» **TASK DIRECTIONS**:
Once the line holding "the CSS variables" is found in the entries below, transcribe exactly every line up to and including the one holding "## Up to 70%", but leave out the pictures.

» **DATA TO USE**:
Segment Open

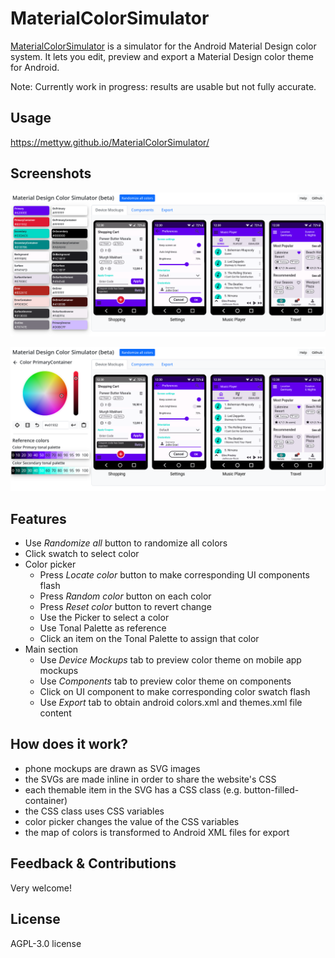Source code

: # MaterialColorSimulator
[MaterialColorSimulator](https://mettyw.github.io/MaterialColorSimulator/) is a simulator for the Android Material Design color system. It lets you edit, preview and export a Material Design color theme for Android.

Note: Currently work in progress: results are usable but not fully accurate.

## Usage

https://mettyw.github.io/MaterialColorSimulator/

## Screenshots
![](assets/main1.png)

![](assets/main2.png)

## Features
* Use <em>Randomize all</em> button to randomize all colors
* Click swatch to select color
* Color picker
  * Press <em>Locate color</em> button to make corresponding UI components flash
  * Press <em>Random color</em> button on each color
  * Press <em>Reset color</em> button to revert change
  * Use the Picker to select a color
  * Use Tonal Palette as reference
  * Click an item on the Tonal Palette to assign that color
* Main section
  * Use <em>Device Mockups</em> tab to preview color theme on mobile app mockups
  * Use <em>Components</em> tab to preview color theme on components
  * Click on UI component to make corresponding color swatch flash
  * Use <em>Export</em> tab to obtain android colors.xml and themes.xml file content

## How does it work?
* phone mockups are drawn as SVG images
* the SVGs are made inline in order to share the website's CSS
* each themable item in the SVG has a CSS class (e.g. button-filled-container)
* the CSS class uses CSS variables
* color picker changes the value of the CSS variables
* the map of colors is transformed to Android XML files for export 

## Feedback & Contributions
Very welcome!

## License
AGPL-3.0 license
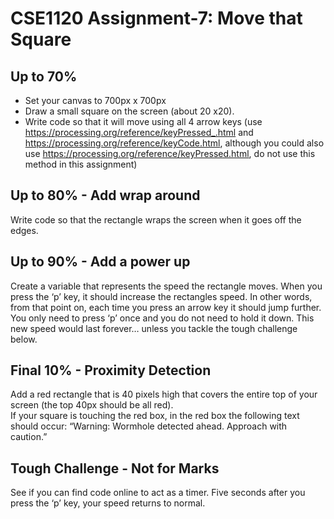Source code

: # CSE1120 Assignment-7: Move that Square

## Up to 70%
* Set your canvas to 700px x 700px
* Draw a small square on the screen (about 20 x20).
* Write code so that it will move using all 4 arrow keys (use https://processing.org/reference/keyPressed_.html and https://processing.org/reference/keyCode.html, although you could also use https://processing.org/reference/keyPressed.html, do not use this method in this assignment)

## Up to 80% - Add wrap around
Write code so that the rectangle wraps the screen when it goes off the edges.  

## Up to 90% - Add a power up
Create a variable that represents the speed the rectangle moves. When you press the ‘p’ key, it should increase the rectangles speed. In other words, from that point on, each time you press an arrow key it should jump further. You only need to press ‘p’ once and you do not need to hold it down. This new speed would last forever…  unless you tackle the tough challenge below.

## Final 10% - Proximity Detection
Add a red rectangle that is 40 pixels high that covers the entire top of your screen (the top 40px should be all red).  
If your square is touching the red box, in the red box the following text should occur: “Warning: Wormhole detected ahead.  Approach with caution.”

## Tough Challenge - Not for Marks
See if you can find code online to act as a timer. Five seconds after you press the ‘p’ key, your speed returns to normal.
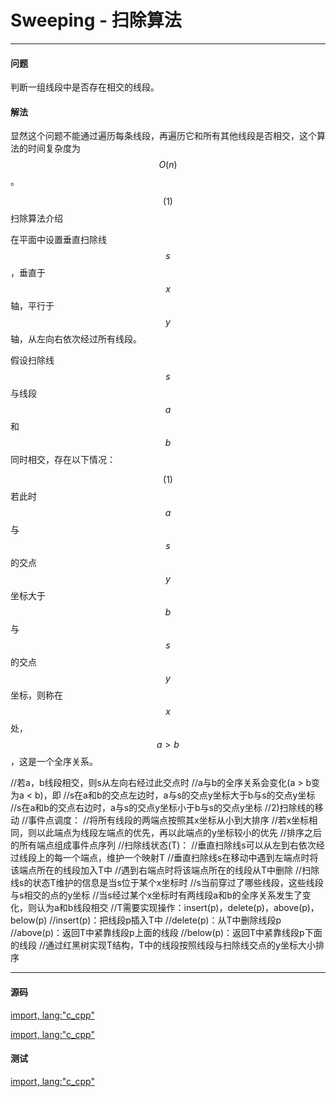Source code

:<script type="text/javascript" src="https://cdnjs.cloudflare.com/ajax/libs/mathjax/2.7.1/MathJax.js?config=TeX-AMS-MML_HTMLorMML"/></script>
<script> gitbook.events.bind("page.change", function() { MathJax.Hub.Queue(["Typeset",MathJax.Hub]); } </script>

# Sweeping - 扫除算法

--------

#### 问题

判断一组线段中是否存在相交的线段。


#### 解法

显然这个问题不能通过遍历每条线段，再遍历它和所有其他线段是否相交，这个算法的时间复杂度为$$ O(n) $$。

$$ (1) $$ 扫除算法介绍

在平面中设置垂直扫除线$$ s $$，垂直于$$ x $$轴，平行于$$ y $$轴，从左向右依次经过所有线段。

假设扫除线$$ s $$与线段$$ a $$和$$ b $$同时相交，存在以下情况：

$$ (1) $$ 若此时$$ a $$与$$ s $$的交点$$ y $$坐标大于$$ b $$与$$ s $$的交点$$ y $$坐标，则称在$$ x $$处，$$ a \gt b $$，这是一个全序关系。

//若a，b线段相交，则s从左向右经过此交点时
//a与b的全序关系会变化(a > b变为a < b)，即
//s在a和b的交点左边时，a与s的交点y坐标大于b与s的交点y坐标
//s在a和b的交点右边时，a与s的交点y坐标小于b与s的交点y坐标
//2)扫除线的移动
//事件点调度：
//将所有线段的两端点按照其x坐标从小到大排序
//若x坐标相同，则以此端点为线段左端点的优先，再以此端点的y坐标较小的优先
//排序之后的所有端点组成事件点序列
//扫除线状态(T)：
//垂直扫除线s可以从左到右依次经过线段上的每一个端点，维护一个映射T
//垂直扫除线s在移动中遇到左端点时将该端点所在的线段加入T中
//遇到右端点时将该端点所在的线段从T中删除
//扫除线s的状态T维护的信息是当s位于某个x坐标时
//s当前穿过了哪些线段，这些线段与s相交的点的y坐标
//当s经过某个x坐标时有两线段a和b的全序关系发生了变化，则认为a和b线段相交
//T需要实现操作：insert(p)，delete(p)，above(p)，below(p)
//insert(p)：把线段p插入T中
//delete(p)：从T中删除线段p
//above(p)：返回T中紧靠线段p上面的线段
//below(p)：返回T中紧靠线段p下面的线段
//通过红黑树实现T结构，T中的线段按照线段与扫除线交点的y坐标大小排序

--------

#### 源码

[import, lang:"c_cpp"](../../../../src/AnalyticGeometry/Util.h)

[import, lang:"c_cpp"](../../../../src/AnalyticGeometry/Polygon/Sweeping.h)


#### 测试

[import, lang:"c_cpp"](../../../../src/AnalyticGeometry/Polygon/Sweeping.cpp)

Segment Closed
Segment Open

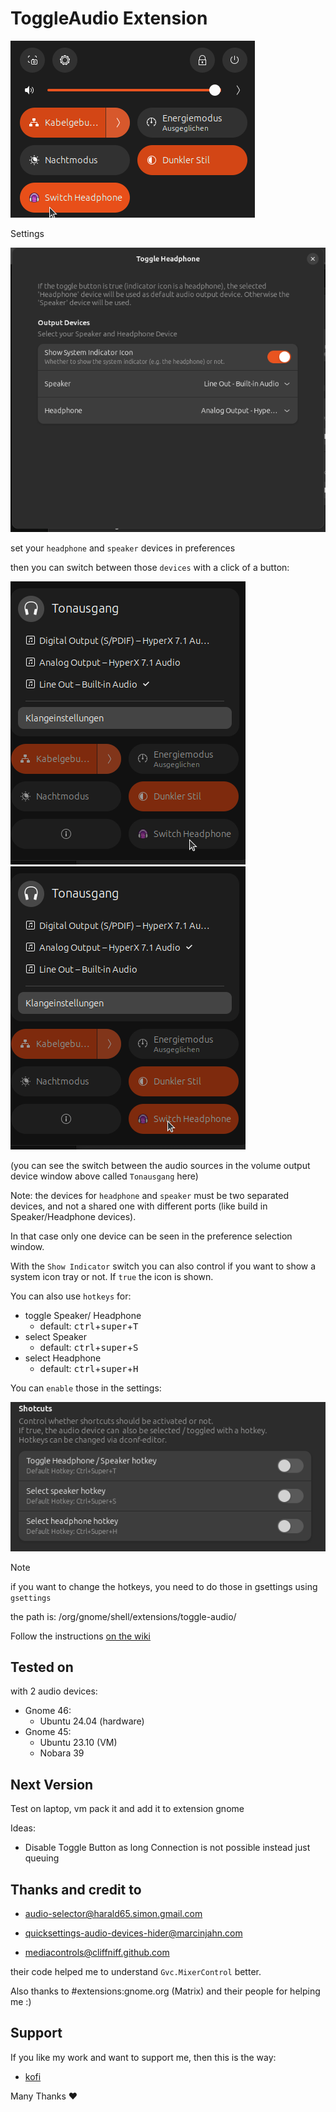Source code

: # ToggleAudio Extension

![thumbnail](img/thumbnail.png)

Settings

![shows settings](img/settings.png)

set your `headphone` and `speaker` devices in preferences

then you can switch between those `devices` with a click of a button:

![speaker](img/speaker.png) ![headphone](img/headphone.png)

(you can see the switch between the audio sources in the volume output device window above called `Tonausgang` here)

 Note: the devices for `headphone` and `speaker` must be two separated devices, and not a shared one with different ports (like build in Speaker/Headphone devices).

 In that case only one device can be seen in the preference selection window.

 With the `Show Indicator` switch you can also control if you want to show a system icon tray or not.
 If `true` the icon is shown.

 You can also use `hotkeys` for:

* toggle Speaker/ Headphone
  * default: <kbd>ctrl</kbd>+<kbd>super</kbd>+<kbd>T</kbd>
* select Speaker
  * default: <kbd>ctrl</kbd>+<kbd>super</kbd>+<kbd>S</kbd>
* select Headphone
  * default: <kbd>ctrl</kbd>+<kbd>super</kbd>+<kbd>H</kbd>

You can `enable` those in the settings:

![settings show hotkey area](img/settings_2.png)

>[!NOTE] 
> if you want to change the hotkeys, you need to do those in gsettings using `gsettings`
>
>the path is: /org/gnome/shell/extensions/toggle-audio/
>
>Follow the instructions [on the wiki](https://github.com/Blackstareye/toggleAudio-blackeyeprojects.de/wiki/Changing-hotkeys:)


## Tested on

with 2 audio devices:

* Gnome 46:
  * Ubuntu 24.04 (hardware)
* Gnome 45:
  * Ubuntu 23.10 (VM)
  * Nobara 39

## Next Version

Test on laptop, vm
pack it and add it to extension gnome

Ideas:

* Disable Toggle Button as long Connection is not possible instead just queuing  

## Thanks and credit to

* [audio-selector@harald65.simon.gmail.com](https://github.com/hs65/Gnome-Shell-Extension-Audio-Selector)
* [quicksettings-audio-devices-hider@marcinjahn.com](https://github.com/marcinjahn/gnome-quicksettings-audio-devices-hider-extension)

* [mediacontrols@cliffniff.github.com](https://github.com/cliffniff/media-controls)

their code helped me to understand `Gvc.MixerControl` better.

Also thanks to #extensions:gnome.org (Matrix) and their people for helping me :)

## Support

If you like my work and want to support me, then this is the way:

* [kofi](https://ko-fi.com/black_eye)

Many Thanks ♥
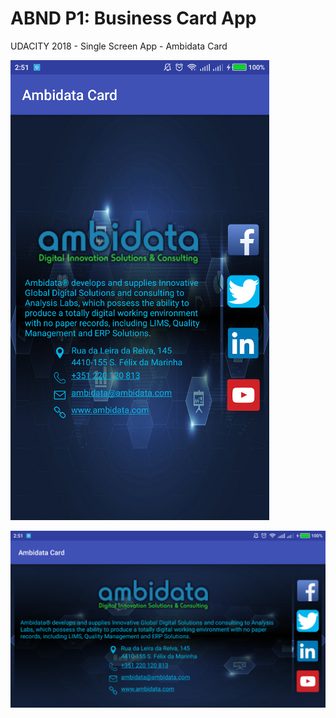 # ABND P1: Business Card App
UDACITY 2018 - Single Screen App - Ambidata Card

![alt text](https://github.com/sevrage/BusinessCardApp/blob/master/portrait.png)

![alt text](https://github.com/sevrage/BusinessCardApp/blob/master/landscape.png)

Segment Closed
Segment Open

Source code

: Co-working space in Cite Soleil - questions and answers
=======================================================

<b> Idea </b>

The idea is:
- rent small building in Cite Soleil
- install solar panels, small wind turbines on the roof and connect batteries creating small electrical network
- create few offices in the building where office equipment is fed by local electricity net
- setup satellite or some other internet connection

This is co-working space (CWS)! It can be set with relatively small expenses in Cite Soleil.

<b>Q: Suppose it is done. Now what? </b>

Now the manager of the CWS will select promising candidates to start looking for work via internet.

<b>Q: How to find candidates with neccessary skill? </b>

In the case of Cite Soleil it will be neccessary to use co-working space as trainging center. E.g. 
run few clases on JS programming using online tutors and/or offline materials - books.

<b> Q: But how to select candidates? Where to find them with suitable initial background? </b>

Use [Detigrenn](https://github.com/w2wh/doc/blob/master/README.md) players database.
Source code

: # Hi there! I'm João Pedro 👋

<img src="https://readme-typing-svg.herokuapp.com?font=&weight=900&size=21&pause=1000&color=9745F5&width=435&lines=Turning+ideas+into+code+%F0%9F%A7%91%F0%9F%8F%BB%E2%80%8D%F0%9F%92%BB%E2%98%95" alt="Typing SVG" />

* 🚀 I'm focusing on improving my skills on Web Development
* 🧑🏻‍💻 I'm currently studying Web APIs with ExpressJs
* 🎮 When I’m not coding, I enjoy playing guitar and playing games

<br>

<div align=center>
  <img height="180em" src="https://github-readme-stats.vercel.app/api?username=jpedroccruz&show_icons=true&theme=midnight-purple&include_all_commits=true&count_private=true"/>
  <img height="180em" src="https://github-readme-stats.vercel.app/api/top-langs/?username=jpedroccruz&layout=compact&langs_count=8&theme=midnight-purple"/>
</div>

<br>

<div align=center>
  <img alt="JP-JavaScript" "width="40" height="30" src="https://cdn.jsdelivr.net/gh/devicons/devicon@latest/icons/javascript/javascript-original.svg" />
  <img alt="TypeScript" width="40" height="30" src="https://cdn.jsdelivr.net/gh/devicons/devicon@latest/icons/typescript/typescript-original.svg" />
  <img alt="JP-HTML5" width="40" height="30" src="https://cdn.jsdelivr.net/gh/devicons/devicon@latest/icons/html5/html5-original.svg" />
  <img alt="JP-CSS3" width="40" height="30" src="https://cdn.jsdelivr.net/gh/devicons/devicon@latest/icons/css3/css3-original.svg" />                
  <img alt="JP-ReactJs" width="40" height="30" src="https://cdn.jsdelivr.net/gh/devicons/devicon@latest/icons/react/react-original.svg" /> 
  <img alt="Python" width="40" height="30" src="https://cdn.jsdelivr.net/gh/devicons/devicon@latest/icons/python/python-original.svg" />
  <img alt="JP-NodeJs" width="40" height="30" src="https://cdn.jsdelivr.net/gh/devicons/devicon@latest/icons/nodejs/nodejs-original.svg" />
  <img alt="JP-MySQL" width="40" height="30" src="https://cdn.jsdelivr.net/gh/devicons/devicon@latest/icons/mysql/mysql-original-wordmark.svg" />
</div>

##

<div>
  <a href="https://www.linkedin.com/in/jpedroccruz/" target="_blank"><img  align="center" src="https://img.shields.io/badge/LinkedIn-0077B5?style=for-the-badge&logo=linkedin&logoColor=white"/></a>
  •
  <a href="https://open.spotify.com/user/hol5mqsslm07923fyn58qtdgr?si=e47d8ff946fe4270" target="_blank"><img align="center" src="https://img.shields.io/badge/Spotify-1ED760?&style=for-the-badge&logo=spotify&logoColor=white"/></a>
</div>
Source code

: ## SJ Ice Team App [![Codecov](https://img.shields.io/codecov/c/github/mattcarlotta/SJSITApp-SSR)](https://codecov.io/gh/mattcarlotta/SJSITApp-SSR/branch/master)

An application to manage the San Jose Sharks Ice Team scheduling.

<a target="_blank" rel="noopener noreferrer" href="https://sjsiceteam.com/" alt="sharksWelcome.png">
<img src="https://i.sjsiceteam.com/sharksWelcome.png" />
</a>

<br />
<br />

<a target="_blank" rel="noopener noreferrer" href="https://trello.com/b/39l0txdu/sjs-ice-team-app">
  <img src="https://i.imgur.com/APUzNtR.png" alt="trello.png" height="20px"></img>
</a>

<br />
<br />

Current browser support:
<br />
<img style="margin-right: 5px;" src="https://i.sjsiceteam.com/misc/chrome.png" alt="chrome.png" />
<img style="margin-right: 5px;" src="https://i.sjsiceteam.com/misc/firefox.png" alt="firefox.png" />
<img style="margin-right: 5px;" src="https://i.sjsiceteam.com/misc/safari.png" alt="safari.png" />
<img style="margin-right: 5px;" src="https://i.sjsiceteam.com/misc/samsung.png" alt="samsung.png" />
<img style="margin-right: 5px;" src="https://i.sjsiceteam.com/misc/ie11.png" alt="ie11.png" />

Segment Closed

» **ANSWER SPACE**:
* color picker changes the value of the CSS variables
* the map of colors is transformed to Android XML files for export 

## Feedback & Contributions
Very welcome!

## License
AGPL-3.0 license
Source code

: # CSE1120 Assignment-7: Move that Square

## Up to 70%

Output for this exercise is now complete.